Table 3. Means and standard deviation values of the peak load and peak deflection in the SFRC samples. Type of reinforced concrete Peak load, kN Peak deflection, mm Plain concrete 2.02±0.12 0.16±0.09 SFRC with 1.5% of fibers 2.24±0.23 0.64±0.1 SFRC with 2% of fibers 3.02±0.45 0.6±0.05 SFRC with 2.5% of fibers 3.99±0.47 0.59±0.08

During the three-point tests SFRC behaves better than the plain concrete, in which the load drops sharply when the initial macrocrack is formed in the sample. At the same time, in the reinforced concrete, the load-deflection curves consist of a relatively short branch of rigid deflection and a much longer branch of soft (pliable) deflection. The maximum load, deflection, and area under the curve increase with the increase of the fiber volume fraction in the concrete. Fig. 2 shows the typical time dependences of load and AE events for SFRC samples with different fiber volume fraction. It can be seen that initially AE activity in all samples is insignificant. In plain concrete, the number and amplitude of AE signals increase with approach to the maximum load, and in SFRC AE activity increases in the range of 40…50 s from the beginning of the experiment, which indicates the active development of microcracking at this time in the material. Considering the results of numerical simulations of stress distribution in the fiber composite, microcracks are first formed in the interfacial bond between the fiber and the matrix, and then propagate into the matrix.
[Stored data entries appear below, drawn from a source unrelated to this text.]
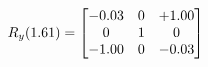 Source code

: \documentclass[preview]{standalone}
\begin{document}
\begin{align*}
\special{dvisvgm:raw <g id='unique000'>}R_{y}(1.61) = \begin{bmatrix}-0.03 & 0 & +1.00 \\0 & 1 & 0 \\-1.00 & 0 & -0.03\end{bmatrix}\special{dvisvgm:raw </g>}
\end{align*}
\end{document}
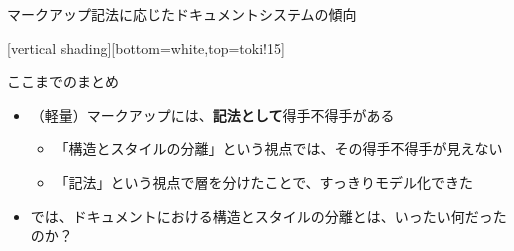 \documentclass[14pt,dvipdfmx,uplatex]{beamer}
\begin{document}
{%
\begin{frame}[t]{\inhibitglue マークアップ記法に応じたドキュメントシステムの傾向 }
  \sffamily
  \begin{center}
  \end{center}
\end{frame}
}

[vertical shading][bottom=white,top=toki!15]

\begin{frame}[t]{\inhibitglue ここまでのまとめ}
  \sffamily
  \begin{itemize}
    \item \leavevmode\inhibitglue （軽量）マークアップには、\textbf{記法として}得手不得手がある
    \begin{itemize}
      \item \leavevmode\inhibitglue 「構造とスタイルの分離」という視点では、その得手不得手が見えない
      \item \leavevmode\inhibitglue 「記法」という視点で層を分けたことで、すっきりモデル化できた
    \end{itemize}\pause
    \item では、ドキュメントにおける構造とスタイルの分離とは、いったい何だったのか？
  \end{itemize}
\end{frame}
\end{document}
Due to the further increase of the load, the microcracks merge, forming macrocracks, which is accompanied by an increase in the generation of AE signals until the maximum load is reached. Further, the growth in the number of events slows down, entering the stationary mode. At this stage, a main crack has been already formed, and AE signals are generated due to microcracking, which accompanies its propagation.